Given data:
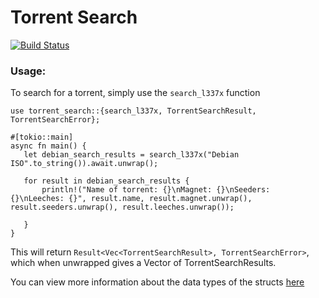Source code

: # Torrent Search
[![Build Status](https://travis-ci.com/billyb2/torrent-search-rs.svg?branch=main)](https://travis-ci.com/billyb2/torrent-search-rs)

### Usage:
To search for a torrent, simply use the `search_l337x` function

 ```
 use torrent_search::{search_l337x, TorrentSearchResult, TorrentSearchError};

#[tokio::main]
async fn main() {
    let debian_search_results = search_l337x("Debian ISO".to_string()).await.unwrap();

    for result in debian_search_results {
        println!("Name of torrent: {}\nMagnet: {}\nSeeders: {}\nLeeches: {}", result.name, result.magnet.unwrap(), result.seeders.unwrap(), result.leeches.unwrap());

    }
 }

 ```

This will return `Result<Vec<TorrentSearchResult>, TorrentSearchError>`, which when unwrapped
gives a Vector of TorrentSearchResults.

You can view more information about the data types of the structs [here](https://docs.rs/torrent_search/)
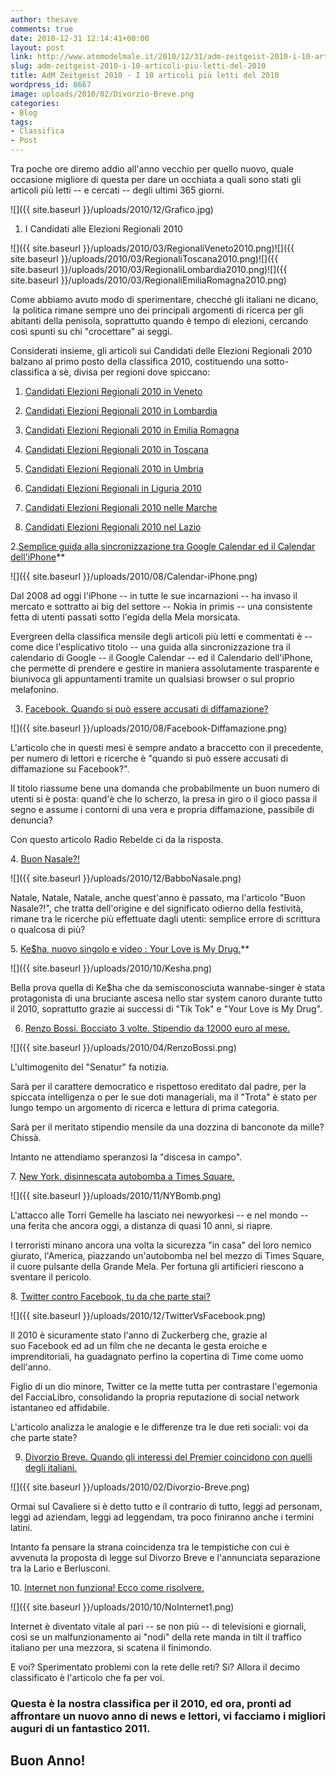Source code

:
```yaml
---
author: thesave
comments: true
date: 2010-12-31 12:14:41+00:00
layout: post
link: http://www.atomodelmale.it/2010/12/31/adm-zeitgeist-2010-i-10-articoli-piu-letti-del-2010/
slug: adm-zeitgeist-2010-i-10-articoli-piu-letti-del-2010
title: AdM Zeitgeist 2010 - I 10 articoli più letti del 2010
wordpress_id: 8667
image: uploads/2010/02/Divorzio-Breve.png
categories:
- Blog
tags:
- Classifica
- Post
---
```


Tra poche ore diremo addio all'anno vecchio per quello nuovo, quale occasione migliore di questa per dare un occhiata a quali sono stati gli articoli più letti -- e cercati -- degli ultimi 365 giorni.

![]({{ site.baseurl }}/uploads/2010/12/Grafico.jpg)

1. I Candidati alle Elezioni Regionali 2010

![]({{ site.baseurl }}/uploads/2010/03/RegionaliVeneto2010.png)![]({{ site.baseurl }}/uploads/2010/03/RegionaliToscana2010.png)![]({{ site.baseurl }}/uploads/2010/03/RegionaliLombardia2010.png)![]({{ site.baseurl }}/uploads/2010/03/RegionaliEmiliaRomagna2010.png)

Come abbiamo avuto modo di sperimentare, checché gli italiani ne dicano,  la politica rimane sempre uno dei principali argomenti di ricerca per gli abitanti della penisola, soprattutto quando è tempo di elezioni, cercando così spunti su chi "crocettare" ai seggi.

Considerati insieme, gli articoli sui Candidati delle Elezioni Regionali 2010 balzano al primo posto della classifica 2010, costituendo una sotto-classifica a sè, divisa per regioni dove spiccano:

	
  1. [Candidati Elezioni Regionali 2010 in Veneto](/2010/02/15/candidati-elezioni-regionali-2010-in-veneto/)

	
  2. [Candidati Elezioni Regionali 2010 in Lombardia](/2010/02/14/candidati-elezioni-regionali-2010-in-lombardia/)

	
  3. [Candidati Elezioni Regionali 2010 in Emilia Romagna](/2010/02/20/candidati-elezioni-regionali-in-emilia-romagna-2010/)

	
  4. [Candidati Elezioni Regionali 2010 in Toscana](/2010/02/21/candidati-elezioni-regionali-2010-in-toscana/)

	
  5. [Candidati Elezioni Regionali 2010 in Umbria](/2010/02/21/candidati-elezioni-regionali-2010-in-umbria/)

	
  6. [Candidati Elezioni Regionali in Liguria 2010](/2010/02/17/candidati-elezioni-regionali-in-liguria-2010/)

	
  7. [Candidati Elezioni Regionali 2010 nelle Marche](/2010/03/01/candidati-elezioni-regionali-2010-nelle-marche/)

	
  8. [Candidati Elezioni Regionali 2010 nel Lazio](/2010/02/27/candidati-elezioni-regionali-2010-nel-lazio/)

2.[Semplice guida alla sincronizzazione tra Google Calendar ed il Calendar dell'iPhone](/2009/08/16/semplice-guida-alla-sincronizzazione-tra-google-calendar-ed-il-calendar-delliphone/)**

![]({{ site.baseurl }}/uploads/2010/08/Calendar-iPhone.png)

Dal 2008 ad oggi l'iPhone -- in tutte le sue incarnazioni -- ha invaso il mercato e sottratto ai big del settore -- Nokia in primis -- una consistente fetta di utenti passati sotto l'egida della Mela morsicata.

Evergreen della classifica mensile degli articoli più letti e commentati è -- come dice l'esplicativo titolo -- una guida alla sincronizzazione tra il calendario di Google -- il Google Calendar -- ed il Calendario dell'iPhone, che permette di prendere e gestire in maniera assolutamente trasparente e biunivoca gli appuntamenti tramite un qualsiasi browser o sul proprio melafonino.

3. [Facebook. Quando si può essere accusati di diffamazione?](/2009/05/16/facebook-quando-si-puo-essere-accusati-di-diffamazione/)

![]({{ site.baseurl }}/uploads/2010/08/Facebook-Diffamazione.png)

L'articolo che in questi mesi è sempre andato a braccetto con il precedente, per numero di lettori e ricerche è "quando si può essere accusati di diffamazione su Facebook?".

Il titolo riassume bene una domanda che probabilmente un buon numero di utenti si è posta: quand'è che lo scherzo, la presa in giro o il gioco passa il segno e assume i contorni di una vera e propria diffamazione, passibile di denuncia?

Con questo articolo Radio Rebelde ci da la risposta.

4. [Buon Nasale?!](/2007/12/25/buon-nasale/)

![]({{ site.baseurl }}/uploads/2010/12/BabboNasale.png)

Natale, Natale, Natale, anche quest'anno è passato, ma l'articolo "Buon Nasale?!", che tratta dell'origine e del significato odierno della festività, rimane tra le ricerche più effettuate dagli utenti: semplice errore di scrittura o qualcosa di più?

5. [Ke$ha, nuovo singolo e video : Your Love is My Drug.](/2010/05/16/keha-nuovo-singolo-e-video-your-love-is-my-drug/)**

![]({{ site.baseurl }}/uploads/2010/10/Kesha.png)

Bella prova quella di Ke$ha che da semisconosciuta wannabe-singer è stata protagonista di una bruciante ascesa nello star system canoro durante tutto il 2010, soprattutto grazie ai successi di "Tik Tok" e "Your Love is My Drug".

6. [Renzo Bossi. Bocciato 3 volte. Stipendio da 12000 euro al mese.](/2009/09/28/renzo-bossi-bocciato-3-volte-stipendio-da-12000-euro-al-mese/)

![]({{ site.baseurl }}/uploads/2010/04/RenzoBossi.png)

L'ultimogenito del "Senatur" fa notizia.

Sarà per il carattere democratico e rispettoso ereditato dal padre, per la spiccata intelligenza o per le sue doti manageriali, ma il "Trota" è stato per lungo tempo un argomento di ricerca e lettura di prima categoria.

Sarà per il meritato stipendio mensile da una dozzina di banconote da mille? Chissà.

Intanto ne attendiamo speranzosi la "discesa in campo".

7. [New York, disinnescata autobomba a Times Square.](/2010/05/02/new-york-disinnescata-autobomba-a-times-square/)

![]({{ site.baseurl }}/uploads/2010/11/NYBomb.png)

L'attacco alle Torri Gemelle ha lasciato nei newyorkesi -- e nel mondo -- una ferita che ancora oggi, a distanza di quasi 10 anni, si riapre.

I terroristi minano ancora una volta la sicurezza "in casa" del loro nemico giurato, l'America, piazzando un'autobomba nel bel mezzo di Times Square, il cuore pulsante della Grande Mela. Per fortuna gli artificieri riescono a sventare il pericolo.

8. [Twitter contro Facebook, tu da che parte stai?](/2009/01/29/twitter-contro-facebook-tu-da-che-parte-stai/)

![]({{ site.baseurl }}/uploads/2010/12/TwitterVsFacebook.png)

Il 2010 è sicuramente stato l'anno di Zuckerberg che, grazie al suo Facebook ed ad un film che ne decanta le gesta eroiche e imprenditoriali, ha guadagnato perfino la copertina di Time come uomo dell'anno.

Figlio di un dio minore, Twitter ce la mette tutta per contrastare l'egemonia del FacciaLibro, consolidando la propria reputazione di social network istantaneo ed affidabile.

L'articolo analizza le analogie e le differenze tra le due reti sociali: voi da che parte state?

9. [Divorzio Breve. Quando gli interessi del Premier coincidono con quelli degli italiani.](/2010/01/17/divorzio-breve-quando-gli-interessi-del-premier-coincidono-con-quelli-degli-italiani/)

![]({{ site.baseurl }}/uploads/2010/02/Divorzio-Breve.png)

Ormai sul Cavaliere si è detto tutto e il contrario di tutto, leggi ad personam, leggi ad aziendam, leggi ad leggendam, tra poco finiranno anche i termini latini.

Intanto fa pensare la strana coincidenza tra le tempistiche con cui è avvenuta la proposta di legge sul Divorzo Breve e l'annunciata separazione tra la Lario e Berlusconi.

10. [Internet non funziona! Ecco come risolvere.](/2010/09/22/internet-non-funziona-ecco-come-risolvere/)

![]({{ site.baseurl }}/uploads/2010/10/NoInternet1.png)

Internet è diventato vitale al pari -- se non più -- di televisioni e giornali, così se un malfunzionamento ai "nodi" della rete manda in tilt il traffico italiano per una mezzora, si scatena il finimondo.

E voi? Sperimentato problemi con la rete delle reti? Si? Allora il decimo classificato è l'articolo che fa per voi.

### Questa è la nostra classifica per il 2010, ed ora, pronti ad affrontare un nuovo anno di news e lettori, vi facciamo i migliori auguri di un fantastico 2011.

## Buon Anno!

* * *

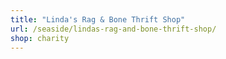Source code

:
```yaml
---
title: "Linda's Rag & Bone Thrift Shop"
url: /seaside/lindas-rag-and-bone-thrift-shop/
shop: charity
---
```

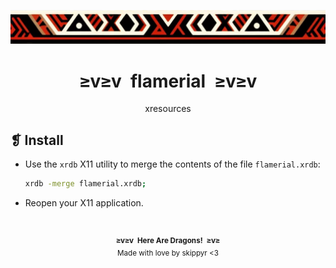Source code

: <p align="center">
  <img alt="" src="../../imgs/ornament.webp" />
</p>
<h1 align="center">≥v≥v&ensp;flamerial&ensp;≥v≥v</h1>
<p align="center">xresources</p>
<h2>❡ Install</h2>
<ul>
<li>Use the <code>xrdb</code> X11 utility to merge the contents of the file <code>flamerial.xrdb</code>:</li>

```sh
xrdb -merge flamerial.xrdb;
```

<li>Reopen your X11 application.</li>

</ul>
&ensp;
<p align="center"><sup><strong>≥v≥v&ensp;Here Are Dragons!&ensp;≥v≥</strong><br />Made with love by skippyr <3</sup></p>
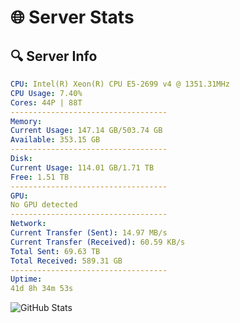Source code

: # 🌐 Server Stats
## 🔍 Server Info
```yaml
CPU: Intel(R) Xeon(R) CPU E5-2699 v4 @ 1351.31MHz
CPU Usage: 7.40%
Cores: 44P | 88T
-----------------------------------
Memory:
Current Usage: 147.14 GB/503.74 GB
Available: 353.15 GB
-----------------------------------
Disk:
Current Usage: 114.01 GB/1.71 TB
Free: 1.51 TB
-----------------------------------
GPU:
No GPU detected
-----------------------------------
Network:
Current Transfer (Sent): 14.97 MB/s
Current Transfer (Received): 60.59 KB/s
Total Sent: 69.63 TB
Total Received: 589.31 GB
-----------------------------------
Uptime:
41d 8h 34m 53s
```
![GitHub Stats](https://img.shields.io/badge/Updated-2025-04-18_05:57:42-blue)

--

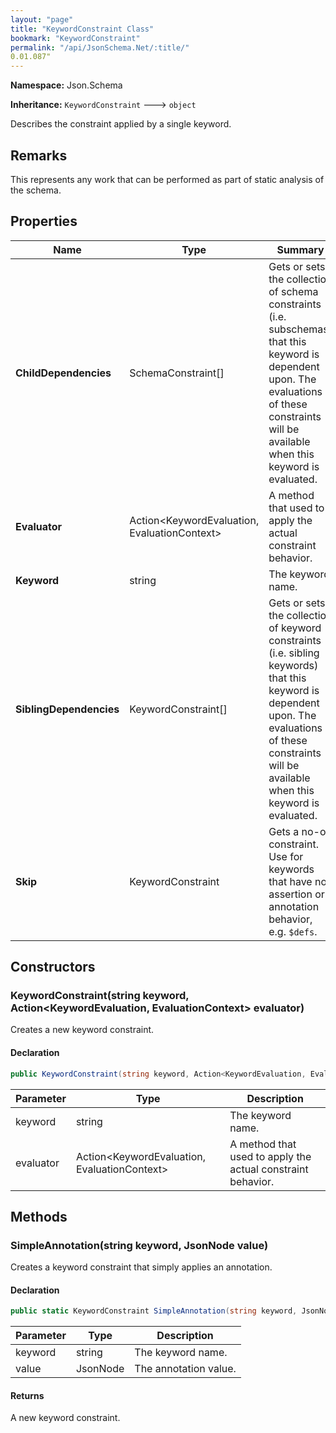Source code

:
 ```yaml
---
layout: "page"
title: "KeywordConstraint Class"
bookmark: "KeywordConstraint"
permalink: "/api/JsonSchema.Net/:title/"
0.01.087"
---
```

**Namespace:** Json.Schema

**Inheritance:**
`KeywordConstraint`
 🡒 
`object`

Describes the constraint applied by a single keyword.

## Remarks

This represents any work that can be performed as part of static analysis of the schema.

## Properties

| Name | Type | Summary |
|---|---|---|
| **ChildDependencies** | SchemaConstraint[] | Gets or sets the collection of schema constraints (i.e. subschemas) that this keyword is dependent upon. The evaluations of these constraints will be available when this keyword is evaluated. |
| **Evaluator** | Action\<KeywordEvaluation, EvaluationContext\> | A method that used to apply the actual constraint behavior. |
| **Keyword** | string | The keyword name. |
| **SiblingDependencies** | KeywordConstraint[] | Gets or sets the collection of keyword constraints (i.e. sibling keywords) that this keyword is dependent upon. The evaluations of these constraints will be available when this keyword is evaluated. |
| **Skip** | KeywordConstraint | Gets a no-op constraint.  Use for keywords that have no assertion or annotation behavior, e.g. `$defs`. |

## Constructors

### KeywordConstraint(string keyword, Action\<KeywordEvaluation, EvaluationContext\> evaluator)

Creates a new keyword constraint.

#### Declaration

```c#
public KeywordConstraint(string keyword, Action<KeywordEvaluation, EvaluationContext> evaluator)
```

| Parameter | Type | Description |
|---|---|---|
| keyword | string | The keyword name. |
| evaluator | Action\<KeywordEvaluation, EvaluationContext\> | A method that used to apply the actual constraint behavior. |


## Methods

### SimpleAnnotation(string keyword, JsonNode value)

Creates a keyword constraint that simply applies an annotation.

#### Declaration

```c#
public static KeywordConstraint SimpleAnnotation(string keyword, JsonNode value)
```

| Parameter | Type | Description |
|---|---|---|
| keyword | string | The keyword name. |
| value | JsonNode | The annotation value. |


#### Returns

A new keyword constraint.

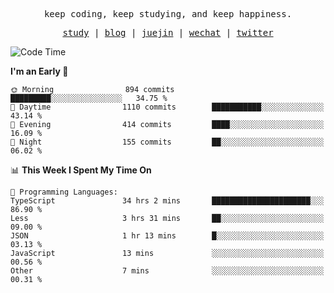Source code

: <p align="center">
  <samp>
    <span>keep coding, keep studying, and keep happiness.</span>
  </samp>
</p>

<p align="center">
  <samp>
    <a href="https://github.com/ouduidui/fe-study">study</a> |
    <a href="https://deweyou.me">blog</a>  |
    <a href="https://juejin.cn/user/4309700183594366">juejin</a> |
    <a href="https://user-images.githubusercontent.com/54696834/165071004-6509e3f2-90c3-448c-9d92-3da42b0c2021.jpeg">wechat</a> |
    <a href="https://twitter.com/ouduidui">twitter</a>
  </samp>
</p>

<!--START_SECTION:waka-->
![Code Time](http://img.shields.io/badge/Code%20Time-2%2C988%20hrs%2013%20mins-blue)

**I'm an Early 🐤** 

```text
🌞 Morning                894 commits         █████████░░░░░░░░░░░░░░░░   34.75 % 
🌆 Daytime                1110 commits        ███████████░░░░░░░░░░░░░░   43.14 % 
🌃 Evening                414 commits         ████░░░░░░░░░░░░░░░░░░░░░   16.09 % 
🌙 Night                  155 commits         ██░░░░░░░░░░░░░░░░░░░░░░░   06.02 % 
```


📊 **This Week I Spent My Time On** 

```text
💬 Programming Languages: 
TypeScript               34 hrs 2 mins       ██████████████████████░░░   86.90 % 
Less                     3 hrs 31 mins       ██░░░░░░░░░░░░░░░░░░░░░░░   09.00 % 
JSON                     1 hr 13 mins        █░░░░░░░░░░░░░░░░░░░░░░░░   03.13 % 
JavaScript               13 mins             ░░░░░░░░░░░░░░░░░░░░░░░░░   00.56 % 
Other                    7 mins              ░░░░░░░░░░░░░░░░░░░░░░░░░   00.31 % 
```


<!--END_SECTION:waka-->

How to complete this task: Within the listing, how many lines hold the word "rimane"? Answer with the number by itself.

Solution to the problem: 2